Batı dünyasının askeri örgütü NATO’nun Genel Sekreteri Jens Stoltenberg 3 Ağutos’ta CNN International kanalında yayınlanan konuşmasında NATO-Rusya ilişkilerinin “Soğuk Savaşın bitiminden bu yana en zor” dönemini yaşadığını söyledi.
Gerekçe olarak da Rusya’nın Ukrayna’yı “istikrarsızlaştırma” çabalarını gösterdi.
Rusya-Ukrayna krizi 2014’de baş göstermiş ve Kırım’ın tartışmalı bir plebisitle Rusya tarafından ilhak edilmesiyle zirveye ulaşmıştı.
Baltık bölgesinde, Polonya sınırı boyunca ve Boğazların stratejik rolünün bulunduğu Karadeniz’de NATO ve Rusya tatbikat üzerine tatbikat yapıyor, karşılıklı birlik yığınağı yapıyorlar. NATO Genel Sekreteri ise buna karşı gerilimin daha da artmaması için “caydırıcılık ve diyalogun” birlikte yürütüldüğü bir çift-hat diplomasisi yürüttüklerini söylüyor.

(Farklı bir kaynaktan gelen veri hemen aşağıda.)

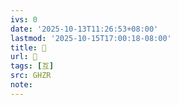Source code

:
 ```yaml
---
ivs: 0
date: '2025-10-13T11:26:53+08:00'
lastmod: '2025-10-15T17:00:18-08:00'
title: 󰔂
url: 󰔂
tags: [互]
src: GHZR
note:
---
```

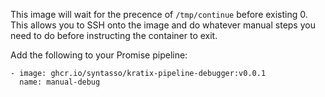 This image will wait for the precence of `/tmp/continue` before existing 0. This
allows you to SSH onto the image and do whatever manual steps you need to do
before instructing the container to exit.

Add the following to your Promise pipeline:
```
- image: ghcr.io/syntasso/kratix-pipeline-debugger:v0.0.1
  name: manual-debug
```
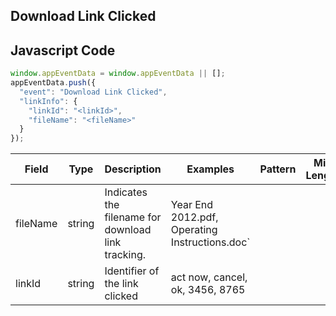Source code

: ## Download Link Clicked

## Javascript Code
```js
window.appEventData = window.appEventData || [];
appEventData.push({
  "event": "Download Link Clicked",
  "linkInfo": {
    "linkId": "<linkId>",
    "fileName": "<fileName>"
  }
});
```

|Field|Type|Description|Examples|Pattern|Min Length|Max Length|Minimum|Maximum|Multiple Of|
| --- | --- | --- | --- | --- | --- | --- | --- | --- | --- |
|fileName|string|Indicates the filename for download link tracking.|Year End 2012.pdf, Operating Instructions.doc`|||||||
|linkId|string|Identifier of the link clicked|act now, cancel, ok, 3456, 8765|||||||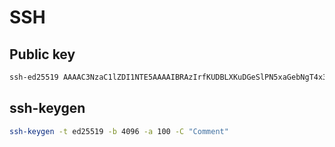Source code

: # SSH

## Public key

```sh
ssh-ed25519 AAAAC3NzaC1lZDI1NTE5AAAAIBRAzIrfKUDBLXKuDGeSlPN5xaGebNgT4x39KafKoFCO Mohammadjavad Hoseini@H
```

## ssh-keygen

```sh
ssh-keygen -t ed25519 -b 4096 -a 100 -C "Comment"
```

Bir de ABD Başkanı Donald Trump etkeni var. Kongrenin Ukrayna nedeniyle Rusya’ya yaptırım uygulama kararını istemeye istemeye imzalamak zorunda kalan Trump, Twitter hesabından ABD-Rusya ilişkilerinin tarihteki en kötü döneminde olduğunu söyledi.
Burada Trump’ın tarih bilgisini sorgulayabiliriz elbet ama ilişkilerin en kötü durumunda olmasa bile oldukça gergin bir durumda olduğunu söylemek mümkün.
ABD Başkan Yardımcısı Mike Pence geçenlerde Karadağ ziyareti sırasında Rusya’nın Doğu Avrupa ülkelerinden toprak alma peşinde olduğunu söyleyince Moskova’dan “Bunlar ilkel Soğuk Savaş ideolojisi” cevabı verilmişti. Şimdi bir Soğuk Savaş benzetmesi de NATO Genel sekreterinden gelmiş oldu.
İkinci Dünya Savaşı sonrasında ABD ile Sovyetler Birliği arasındaki nükleer güç dengesiyle tanımlanan Soğuk Savaş’ın 1991 sonunda Sovyetlerin yıkılıp Rusya Federasyonuna dönüşmesiyle sona erdiği kabul ediliyor.